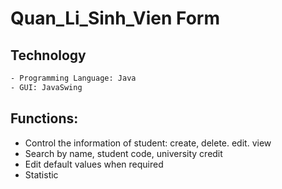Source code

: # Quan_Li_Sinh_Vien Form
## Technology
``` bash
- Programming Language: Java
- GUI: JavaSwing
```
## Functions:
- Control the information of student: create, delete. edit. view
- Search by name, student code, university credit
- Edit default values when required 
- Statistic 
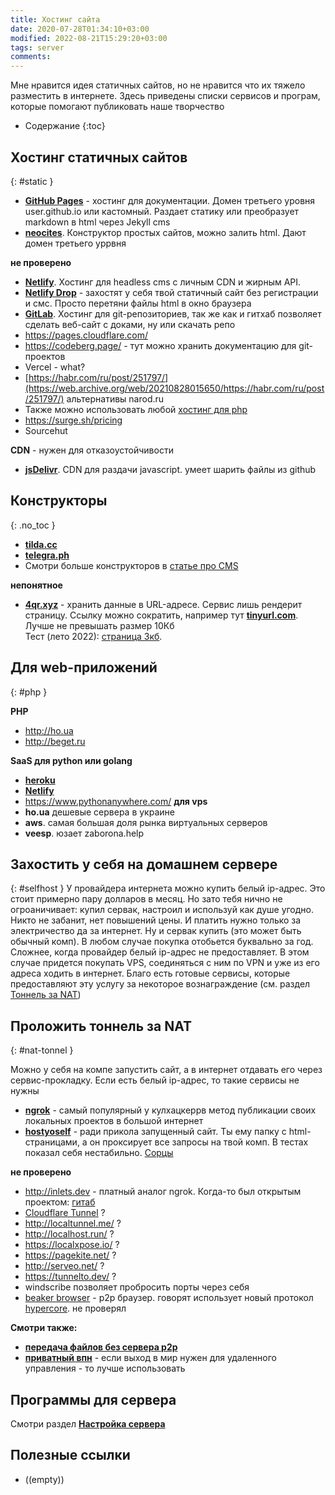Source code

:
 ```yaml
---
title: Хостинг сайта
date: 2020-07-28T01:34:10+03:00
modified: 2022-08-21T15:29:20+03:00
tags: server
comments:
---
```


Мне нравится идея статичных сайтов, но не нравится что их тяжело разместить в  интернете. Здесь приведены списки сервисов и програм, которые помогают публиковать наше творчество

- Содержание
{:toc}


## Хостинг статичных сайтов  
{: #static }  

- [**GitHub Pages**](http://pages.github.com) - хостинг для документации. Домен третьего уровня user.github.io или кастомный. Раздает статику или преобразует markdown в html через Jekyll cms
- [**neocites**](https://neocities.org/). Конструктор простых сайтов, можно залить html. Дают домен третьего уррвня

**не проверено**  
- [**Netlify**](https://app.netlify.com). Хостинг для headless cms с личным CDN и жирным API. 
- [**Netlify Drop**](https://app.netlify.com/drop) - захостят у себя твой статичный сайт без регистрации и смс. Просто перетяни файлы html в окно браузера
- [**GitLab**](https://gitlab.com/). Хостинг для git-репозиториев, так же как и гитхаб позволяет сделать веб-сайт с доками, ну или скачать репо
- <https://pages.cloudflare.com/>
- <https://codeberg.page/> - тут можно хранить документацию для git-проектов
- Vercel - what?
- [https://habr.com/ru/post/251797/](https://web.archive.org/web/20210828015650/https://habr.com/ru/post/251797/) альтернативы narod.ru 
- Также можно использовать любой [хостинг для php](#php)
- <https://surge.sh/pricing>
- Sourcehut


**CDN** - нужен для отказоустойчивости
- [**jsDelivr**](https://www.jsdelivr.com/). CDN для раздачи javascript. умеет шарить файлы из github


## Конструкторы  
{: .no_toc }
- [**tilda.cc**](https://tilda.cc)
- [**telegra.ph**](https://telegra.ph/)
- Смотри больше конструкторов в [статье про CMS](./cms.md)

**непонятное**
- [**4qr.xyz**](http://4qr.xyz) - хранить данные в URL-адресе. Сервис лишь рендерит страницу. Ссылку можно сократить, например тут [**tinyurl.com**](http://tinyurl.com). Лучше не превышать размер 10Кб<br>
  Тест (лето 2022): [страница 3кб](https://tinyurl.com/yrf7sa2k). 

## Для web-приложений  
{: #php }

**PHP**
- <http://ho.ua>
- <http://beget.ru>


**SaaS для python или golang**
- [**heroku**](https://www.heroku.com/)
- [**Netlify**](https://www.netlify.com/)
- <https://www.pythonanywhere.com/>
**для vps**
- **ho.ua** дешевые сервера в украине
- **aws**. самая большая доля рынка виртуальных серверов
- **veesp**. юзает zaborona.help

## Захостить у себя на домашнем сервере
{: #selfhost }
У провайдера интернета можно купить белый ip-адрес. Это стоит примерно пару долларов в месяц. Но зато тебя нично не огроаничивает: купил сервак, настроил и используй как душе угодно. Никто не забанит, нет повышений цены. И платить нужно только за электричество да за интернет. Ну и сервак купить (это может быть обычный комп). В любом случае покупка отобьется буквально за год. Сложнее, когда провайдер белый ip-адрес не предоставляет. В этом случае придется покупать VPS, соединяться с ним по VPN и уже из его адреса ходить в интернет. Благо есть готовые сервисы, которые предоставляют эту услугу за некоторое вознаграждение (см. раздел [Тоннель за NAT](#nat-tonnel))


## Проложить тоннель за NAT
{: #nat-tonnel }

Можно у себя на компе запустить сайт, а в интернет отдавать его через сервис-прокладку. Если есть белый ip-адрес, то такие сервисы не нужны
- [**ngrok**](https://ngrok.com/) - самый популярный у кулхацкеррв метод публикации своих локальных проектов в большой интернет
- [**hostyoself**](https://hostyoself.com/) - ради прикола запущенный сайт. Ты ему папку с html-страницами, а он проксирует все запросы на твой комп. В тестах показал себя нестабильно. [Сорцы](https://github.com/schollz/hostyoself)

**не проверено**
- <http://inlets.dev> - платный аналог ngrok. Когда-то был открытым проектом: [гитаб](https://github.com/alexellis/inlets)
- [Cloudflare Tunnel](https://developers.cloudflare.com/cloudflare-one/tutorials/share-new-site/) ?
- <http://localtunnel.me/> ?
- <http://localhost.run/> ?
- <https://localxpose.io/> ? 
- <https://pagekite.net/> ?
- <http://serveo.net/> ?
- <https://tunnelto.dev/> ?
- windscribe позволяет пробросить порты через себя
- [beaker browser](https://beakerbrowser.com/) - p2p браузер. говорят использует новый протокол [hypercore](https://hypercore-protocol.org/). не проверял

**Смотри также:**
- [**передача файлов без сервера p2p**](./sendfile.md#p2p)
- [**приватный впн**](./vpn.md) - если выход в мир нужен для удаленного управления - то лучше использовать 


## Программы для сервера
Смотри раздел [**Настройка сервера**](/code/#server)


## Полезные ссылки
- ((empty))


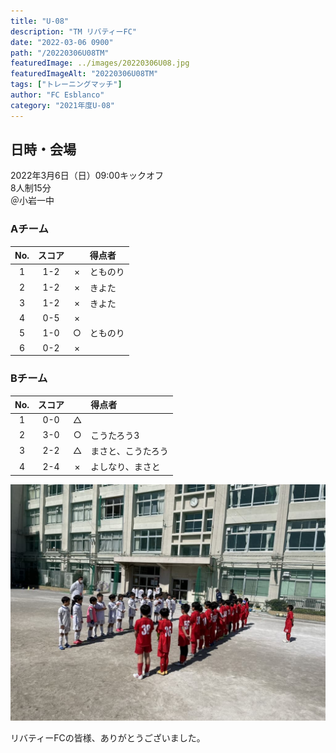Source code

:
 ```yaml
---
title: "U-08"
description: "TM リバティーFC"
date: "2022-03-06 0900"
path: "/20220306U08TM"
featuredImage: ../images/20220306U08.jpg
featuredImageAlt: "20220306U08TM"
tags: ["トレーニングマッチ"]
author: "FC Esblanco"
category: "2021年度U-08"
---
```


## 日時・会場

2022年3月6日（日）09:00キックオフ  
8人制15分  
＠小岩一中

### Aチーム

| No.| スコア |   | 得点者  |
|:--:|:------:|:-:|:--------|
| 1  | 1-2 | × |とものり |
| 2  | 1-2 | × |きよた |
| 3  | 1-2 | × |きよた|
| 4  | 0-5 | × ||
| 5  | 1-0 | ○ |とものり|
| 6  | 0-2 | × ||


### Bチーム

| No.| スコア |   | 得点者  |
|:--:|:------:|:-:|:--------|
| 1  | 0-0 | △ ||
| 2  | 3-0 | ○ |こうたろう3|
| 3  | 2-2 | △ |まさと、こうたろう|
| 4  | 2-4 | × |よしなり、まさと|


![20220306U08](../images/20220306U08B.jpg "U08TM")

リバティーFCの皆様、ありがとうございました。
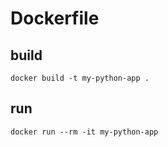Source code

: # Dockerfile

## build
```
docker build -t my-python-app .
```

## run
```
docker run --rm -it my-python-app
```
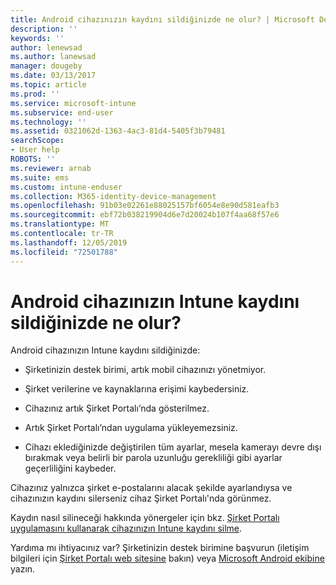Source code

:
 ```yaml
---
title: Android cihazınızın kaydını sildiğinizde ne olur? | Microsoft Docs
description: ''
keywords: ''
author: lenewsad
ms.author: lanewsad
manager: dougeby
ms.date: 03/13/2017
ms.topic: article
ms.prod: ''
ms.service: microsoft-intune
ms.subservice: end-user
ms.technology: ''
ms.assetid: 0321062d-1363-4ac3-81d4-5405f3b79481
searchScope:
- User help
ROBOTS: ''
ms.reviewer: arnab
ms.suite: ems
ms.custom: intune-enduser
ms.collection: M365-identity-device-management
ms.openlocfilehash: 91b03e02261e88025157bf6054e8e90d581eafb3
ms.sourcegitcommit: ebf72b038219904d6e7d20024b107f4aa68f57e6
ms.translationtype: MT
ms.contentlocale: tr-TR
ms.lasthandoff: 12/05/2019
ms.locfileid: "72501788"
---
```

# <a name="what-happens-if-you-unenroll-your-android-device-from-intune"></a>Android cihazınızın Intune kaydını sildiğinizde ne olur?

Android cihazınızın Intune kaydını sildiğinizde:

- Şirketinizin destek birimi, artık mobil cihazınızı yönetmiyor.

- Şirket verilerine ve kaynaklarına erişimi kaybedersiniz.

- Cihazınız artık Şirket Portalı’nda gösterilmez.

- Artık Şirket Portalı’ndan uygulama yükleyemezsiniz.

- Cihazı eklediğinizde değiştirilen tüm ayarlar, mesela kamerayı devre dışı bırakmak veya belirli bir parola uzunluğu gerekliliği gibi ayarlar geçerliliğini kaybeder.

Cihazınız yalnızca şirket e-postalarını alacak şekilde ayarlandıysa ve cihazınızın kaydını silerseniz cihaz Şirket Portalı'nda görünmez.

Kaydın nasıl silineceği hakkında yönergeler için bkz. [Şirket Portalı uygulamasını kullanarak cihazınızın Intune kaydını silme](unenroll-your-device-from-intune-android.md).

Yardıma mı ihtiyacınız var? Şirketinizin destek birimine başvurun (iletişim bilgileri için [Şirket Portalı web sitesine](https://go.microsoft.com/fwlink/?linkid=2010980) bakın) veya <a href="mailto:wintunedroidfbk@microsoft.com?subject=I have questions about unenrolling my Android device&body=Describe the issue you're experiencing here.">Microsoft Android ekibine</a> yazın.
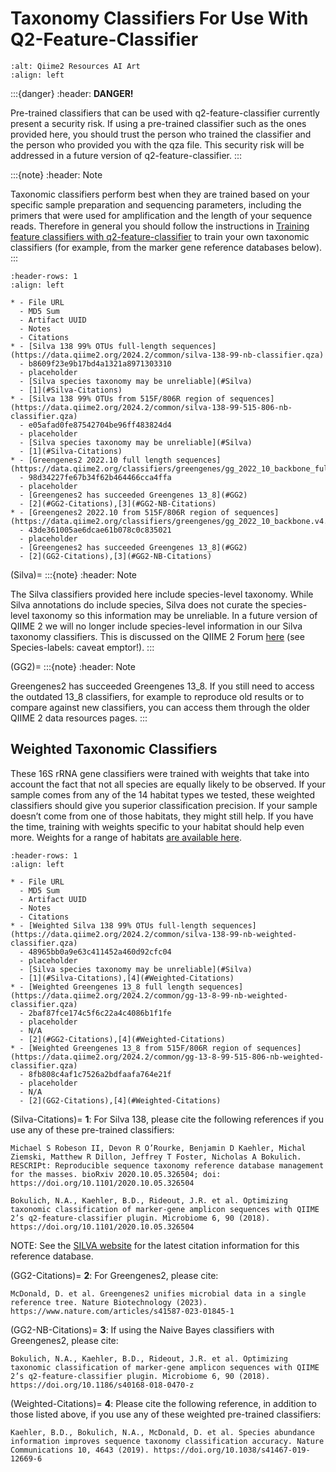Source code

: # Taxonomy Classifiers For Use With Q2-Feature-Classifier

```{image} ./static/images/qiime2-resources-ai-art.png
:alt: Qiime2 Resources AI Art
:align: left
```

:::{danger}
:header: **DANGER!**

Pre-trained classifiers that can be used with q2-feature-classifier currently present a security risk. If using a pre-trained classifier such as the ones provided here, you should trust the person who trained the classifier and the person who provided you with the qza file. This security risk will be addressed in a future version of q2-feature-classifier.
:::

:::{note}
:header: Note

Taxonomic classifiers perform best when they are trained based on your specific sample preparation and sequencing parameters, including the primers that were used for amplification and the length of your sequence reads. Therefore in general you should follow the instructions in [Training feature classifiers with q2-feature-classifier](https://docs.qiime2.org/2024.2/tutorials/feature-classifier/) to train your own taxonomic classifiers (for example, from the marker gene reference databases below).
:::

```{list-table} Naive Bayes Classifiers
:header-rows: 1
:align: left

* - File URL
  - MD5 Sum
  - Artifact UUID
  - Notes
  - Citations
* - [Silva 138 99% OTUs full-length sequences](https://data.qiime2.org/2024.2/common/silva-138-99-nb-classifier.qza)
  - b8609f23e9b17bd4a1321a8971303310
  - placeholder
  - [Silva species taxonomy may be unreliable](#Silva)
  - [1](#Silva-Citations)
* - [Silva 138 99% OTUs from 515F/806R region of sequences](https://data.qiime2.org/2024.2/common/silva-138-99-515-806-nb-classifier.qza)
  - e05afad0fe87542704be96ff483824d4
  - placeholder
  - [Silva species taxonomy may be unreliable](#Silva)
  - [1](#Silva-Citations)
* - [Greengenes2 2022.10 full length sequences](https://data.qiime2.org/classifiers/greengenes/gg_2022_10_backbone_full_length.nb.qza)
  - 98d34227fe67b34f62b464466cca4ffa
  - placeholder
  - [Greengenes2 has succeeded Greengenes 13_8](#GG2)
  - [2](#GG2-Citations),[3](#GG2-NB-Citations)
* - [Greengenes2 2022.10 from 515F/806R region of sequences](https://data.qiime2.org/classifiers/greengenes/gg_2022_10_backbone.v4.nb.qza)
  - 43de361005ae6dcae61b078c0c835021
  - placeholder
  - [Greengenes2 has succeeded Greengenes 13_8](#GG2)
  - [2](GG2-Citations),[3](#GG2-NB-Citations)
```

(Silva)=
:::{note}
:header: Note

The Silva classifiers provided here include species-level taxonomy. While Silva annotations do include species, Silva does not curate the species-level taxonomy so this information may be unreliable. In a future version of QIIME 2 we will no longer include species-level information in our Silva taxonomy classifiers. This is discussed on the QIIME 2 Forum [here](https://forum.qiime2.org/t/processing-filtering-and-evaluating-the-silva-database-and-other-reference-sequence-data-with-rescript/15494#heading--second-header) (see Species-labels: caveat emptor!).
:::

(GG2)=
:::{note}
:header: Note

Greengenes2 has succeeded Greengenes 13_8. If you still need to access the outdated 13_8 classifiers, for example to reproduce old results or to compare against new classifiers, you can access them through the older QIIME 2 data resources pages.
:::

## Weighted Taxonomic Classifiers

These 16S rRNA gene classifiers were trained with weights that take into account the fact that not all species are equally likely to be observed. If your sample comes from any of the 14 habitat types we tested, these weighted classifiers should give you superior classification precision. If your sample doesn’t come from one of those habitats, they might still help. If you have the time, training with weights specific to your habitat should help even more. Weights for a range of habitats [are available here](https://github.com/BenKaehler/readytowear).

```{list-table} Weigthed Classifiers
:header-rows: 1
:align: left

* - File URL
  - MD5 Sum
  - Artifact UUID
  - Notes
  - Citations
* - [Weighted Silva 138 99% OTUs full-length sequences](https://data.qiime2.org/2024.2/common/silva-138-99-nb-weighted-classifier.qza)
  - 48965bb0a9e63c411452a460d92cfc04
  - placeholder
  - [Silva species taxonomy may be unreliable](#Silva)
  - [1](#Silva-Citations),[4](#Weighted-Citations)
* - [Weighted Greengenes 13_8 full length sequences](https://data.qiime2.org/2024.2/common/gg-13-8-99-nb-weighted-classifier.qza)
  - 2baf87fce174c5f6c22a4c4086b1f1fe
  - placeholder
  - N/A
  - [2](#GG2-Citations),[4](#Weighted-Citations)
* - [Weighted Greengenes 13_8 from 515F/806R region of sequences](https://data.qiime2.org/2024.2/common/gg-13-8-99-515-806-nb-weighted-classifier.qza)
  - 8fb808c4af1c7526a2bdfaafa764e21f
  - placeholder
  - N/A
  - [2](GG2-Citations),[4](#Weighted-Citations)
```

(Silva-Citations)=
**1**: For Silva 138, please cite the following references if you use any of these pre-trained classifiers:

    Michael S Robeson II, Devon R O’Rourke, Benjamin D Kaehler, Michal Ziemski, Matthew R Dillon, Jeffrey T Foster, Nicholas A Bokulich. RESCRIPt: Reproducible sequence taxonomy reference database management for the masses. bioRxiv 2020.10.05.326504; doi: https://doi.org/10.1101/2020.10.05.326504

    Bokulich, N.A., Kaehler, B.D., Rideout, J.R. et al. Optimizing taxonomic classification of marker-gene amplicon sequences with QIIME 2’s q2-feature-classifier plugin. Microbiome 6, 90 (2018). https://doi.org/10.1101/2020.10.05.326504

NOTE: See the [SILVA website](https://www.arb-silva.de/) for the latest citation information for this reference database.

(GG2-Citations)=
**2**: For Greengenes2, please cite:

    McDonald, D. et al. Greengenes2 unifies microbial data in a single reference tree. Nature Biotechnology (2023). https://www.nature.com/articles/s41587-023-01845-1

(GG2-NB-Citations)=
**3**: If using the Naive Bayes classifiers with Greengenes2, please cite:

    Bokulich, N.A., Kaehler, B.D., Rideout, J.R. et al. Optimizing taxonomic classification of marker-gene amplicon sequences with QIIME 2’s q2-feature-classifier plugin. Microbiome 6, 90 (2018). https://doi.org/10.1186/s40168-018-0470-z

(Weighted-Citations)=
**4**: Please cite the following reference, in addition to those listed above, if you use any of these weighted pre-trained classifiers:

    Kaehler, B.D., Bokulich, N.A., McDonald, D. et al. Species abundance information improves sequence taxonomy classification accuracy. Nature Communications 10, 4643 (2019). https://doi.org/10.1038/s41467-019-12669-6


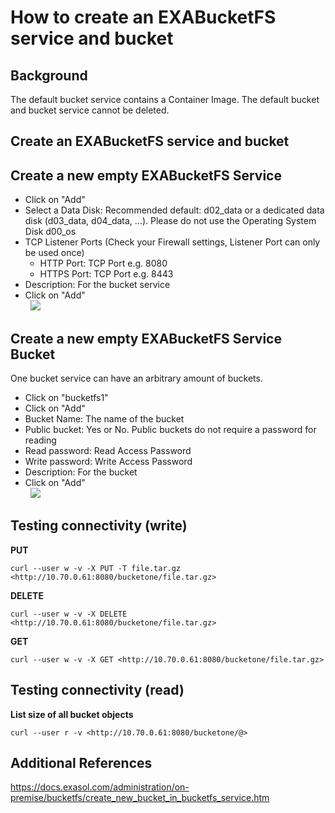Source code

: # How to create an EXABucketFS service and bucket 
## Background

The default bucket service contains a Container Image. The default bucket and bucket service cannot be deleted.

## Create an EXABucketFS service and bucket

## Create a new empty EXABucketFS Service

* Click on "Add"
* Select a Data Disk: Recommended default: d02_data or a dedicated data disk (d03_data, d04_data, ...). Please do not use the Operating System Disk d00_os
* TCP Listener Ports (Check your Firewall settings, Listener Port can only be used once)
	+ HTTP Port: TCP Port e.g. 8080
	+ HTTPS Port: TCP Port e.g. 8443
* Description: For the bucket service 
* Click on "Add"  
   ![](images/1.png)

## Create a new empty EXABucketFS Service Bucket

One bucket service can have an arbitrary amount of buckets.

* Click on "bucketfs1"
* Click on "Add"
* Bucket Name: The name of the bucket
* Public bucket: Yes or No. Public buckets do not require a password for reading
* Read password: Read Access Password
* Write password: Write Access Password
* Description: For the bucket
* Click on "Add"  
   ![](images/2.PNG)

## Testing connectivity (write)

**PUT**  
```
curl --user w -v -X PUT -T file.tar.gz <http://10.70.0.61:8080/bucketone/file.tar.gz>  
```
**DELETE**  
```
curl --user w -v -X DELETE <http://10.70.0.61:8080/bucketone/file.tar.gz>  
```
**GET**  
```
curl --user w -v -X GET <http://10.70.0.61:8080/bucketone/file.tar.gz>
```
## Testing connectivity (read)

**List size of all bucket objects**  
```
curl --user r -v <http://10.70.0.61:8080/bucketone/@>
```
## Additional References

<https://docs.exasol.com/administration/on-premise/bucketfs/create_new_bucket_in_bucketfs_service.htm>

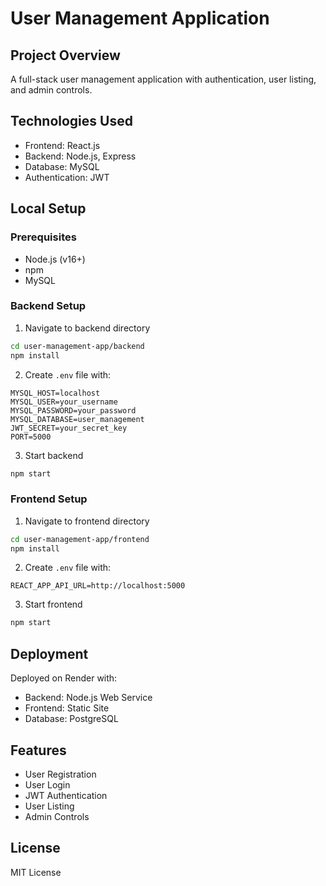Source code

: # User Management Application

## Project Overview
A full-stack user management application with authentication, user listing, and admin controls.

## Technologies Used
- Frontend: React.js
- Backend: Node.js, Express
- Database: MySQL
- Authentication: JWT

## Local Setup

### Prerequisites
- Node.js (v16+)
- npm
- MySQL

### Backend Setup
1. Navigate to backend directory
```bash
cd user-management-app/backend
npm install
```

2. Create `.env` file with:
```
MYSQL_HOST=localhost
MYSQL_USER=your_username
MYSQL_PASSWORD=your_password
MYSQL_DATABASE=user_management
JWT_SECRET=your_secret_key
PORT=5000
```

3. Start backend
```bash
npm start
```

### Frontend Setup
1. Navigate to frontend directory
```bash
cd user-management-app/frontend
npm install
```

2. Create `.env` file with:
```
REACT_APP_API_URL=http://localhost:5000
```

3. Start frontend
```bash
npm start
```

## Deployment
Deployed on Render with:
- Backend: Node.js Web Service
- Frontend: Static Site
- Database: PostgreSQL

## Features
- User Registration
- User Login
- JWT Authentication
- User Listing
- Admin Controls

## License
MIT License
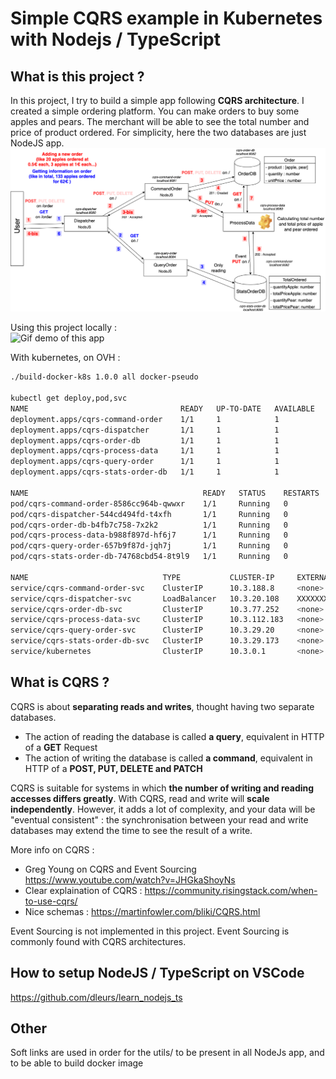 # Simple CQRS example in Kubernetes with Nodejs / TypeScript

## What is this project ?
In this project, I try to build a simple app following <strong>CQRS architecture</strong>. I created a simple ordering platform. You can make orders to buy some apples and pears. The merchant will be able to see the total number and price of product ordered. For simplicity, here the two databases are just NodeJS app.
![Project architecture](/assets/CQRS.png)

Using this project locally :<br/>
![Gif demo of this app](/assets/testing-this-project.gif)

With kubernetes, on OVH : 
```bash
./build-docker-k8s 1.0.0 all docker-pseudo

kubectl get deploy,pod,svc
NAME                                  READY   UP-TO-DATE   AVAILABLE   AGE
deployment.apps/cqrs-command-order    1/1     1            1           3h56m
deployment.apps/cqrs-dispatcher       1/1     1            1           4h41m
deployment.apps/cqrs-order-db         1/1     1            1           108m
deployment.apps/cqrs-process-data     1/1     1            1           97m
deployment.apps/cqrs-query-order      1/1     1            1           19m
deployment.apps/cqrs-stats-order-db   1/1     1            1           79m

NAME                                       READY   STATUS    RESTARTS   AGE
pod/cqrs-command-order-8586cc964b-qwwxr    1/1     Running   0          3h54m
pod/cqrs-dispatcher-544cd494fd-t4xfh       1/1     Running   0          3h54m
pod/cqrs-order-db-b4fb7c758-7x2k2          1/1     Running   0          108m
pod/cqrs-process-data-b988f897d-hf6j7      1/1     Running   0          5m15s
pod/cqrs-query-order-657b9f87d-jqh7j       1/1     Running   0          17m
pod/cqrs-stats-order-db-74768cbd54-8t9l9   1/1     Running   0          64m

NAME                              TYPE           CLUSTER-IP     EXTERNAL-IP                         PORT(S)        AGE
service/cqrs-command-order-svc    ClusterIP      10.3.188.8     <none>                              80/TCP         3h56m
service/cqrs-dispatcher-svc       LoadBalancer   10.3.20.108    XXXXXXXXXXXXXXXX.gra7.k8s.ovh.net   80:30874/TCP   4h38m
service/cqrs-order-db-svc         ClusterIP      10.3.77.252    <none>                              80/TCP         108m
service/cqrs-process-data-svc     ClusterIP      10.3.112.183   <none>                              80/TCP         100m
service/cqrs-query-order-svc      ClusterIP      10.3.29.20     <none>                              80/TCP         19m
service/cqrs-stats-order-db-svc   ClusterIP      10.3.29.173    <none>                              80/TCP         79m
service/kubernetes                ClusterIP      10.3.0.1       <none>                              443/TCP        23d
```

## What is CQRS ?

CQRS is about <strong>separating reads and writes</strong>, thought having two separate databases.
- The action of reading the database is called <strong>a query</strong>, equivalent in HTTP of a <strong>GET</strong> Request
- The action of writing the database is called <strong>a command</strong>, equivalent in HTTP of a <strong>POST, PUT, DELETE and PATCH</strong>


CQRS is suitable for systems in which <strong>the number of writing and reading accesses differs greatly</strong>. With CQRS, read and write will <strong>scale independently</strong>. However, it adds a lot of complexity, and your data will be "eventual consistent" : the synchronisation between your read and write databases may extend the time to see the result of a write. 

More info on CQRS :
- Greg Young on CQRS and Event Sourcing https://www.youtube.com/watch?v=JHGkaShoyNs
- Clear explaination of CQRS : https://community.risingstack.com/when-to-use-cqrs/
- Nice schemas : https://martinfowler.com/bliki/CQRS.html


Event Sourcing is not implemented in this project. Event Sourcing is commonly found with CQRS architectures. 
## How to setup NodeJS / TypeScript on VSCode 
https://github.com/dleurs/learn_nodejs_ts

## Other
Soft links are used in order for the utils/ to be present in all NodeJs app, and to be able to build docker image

━━━

- _HOW TO COMPLETE THIS TASK_: All lines above that hold the string "html" should be copied.

- _PROBLEM SOLUTION_:
- [**GitHub Pages**](http://pages.github.com) - хостинг для документации. Домен третьего уровня user.github.io или кастомный. Раздает статику или преобразует markdown в html через Jekyll cms
- [**neocites**](https://neocities.org/). Конструктор простых сайтов, можно залить html. Дают домен третьего уррвня
- [**Netlify Drop**](https://app.netlify.com/drop) - захостят у себя твой статичный сайт без регистрации и смс. Просто перетяни файлы html в окно браузера
- [**hostyoself**](https://hostyoself.com/) - ради прикола запущенный сайт. Ты ему папку с html-страницами, а он проксирует все запросы на твой комп. В тестах показал себя нестабильно. [Сорцы](https://github.com/schollz/hostyoself)
- Nice schemas : https://martinfowler.com/bliki/CQRS.html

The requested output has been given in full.